Data excerpts
---------------
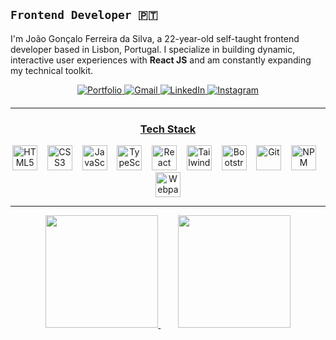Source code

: ## **`Frontend Developer 🇵🇹`**
I'm João Gonçalo Ferreira da Silva, a 22-year-old self-taught frontend developer based in Lisbon, Portugal. I specialize in building dynamic, interactive user experiences with **React JS** and am constantly expanding my technical toolkit.
<div align="center" style="margin-bottom: 20px;">
  <a href="https://joaoportfolio.com" target="_blank">
  <img src="https://img.shields.io/badge/Portfolio-white?style=for-the-badge&logo=gleam" alt="Portfolio">
</a>
  <a href="mailto:joaosilva7875@gmail.com" target="_blank">
    <img src="https://img.shields.io/badge/Gmail-D14836?style=for-the-badge&logo=gmail&logoColor=white" alt="Gmail">
  </a>
  <a href="https://www.linkedin.com/in/jo%C3%A3o-silva-8992b4221/" target="_blank">
    <img src="https://img.shields.io/badge/LinkedIn-0A66C2?style=for-the-badge&logo=linkedin&logoColor=white" alt="LinkedIn">
  </a>
  <a href="https://www.instagram.com/wombajuan" target="_blank">
    <img src="https://img.shields.io/badge/Instagram-E4405F?style=for-the-badge&logo=instagram&logoColor=white" alt="Instagram">
  </a>
</div>

---

<h3 align="center"><ins>Tech Stack</ins></h3>
<div align="center">
  <img src="https://cdn.jsdelivr.net/gh/devicons/devicon/icons/html5/html5-original.svg" width="40" alt="HTML5" />&nbsp;&nbsp;&nbsp;
  <img src="https://cdn.jsdelivr.net/gh/devicons/devicon/icons/css3/css3-original.svg" width="40" alt="CSS3" />&nbsp;&nbsp;&nbsp;
  <img src="https://cdn.jsdelivr.net/gh/devicons/devicon/icons/javascript/javascript-original.svg" width="40" height="40" alt="JavaScript" />&nbsp;&nbsp;&nbsp;
  <img src="https://cdn.jsdelivr.net/gh/devicons/devicon/icons/typescript/typescript-original.svg" width="40" height="40" alt="TypeScript" />&nbsp;&nbsp;&nbsp;
  <img src="https://cdn.jsdelivr.net/gh/devicons/devicon/icons/react/react-original.svg" width="40" height="40" alt="React" />&nbsp;&nbsp;&nbsp;
  <img src="https://cdn.jsdelivr.net/gh/devicons/devicon/icons/tailwindcss/tailwindcss-original.svg" width="40" height="40" alt="Tailwind CSS" />&nbsp;&nbsp;&nbsp;
  <img src="https://cdn.jsdelivr.net/gh/devicons/devicon@latest/icons/bootstrap/bootstrap-original.svg" width="40" height="40" alt="Bootstrap" />&nbsp;&nbsp;&nbsp;
  <img src="https://cdn.jsdelivr.net/gh/devicons/devicon/icons/git/git-original.svg" width="40" height="40" alt="Git" />&nbsp;&nbsp;&nbsp;
  <img src="https://cdn.jsdelivr.net/gh/devicons/devicon/icons/npm/npm-original-wordmark.svg" width="40" height="40" alt="NPM" />&nbsp;&nbsp;&nbsp;
  <img src="https://cdn.jsdelivr.net/gh/devicons/devicon/icons/webpack/webpack-original.svg" width="40" height="40" alt="Webpack" />
</div>

---

<div align="center">
  <a href="https://github.com/anuraghazra/github-readme-stats">
    <img height="180em" src="https://github-readme-stats.vercel.app/api?username=Joaosilva27&show_icons=true&theme=tokyonight&include_all_commits=true&count_private=true"/>
  </a>
  &nbsp;&nbsp;&nbsp;&nbsp;&nbsp;&nbsp;
  <a href="https://github.com/anuraghazra/github-readme-stats">
    <img height="180em" src="https://github-readme-stats.vercel.app/api/top-langs/?username=Joaosilva27&layout=compact&langs_count=7&theme=tokyonight"/>
  </a>
</div>
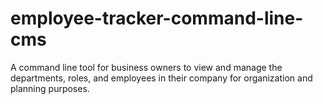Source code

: # employee-tracker-command-line-cms
A command line tool for business owners to view and manage the departments, roles, and employees in their company for organization and planning purposes.
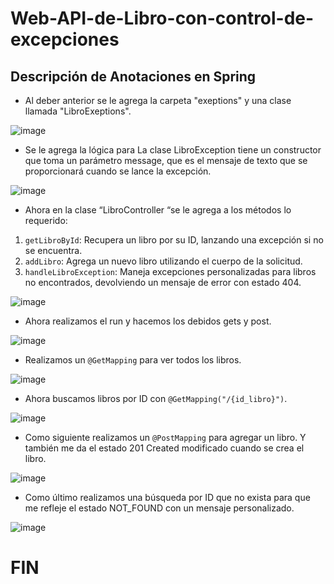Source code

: # Web-API-de-Libro-con-control-de-excepciones

## Descripción de Anotaciones en Spring

- Al deber anterior se le agrega la carpeta "exeptions" y una clase llamada "LibroExeptions".

![image](https://github.com/cristofer753/Web-API-de-Libro-con-control-de-excepciones/assets/141539505/a00c19c5-71db-425b-ac1a-297067e143a5)


- Se le agrega la lógica para La clase LibroException tiene un constructor que toma un parámetro message, que es el mensaje de texto que se proporcionará cuando se lance la excepción.

![image](https://github.com/cristofer753/Web-API-de-Libro-con-control-de-excepciones/assets/141539505/4ac9b05f-e5d1-470d-98a4-09502638c145)


- Ahora en la clase “LibroController “se le agrega a los métodos lo requerido:

1. `getLibroById`: Recupera un libro por su ID, lanzando una excepción si no se encuentra.
2. `addLibro`: Agrega un nuevo libro utilizando el cuerpo de la solicitud.
3. `handleLibroException`: Maneja excepciones personalizadas para libros no encontrados, devolviendo un mensaje de error con estado 404.

![image](https://github.com/cristofer753/Web-API-de-Libro-con-control-de-excepciones/assets/141539505/829ad668-d258-43ff-a3db-a204cc1e3e7f)


- Ahora realizamos el run y hacemos los debidos gets y post.

![image](https://github.com/cristofer753/Web-API-de-Libro-con-control-de-excepciones/assets/141539505/dcb4e9af-b575-48c5-8686-9704aac3a17f)


- Realizamos un `@GetMapping` para ver todos los libros.

![image](https://github.com/cristofer753/Web-API-de-Libro-con-control-de-excepciones/assets/141539505/30004ba0-6854-4e4d-84fa-21d2012d2435)


- Ahora buscamos libros por ID con `@GetMapping("/{id_libro}")`.

![image](https://github.com/cristofer753/Web-API-de-Libro-con-control-de-excepciones/assets/141539505/75ee7966-93f3-431f-910b-12b3e9fa15de)


- Como siguiente realizamos un `@PostMapping` para agregar un libro.
Y también me da el estado 201 Created modificado cuando se crea el libro.

![image](https://github.com/cristofer753/Web-API-de-Libro-con-control-de-excepciones/assets/141539505/ff2615e2-ef40-4e49-868d-a171bd592125)


- Como último realizamos una búsqueda por ID que no exista para que me refleje el estado NOT_FOUND con un mensaje personalizado.

![image](https://github.com/cristofer753/Web-API-de-Libro-con-control-de-excepciones/assets/141539505/8afa2ee2-7ace-4459-97f9-257a6254170c)


# FIN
---------------
[YOUR ASSIGNMENT]
Only lines with the word "libros" are wanted, so copy each one from the records.

[SOLUTION FOR THIS TASK]
3. `handleLibroException`: Maneja excepciones personalizadas para libros no encontrados, devolviendo un mensaje de error con estado 404.
- Realizamos un `@GetMapping` para ver todos los libros.
- Ahora buscamos libros por ID con `@GetMapping("/{id_libro}")`.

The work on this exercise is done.